### WHAT IS REQUIRED
Would you please write out each entry that follows, exactly as written?

### RECORDS SUPPLIED
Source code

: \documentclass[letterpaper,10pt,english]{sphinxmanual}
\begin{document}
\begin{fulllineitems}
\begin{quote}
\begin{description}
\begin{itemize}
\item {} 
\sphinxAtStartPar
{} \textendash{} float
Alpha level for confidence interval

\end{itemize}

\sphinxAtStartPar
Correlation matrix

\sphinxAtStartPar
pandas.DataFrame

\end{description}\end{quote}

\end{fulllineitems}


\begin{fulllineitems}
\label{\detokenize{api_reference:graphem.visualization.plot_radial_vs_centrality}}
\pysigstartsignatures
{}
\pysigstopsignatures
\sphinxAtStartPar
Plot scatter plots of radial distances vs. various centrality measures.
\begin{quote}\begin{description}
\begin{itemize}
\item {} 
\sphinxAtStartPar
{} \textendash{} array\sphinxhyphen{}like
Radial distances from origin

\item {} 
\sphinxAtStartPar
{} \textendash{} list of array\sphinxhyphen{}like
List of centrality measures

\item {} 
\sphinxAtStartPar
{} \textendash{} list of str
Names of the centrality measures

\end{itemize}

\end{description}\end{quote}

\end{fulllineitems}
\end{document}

### REPLY TO THE EXERCISE
Source code

: \documentclass[letterpaper,10pt,english]{sphinxmanual}
\begin{document}
\begin{fulllineitems}
\begin{quote}
\begin{description}
\begin{itemize}
\item {} 
\sphinxAtStartPar
{} \textendash{} float
Alpha level for confidence interval

\end{itemize}

\sphinxAtStartPar
Correlation matrix

\sphinxAtStartPar
pandas.DataFrame

\end{description}\end{quote}

\end{fulllineitems}


\begin{fulllineitems}
\label{\detokenize{api_reference:graphem.visualization.plot_radial_vs_centrality}}
\pysigstartsignatures
{}
\pysigstopsignatures
\sphinxAtStartPar
Plot scatter plots of radial distances vs. various centrality measures.
\begin{quote}\begin{description}
\begin{itemize}
\item {} 
\sphinxAtStartPar
{} \textendash{} array\sphinxhyphen{}like
Radial distances from origin

\item {} 
\sphinxAtStartPar
{} \textendash{} list of array\sphinxhyphen{}like
List of centrality measures

\item {} 
\sphinxAtStartPar
{} \textendash{} list of str
Names of the centrality measures

\end{itemize}

\end{description}\end{quote}

\end{fulllineitems}
\end{document}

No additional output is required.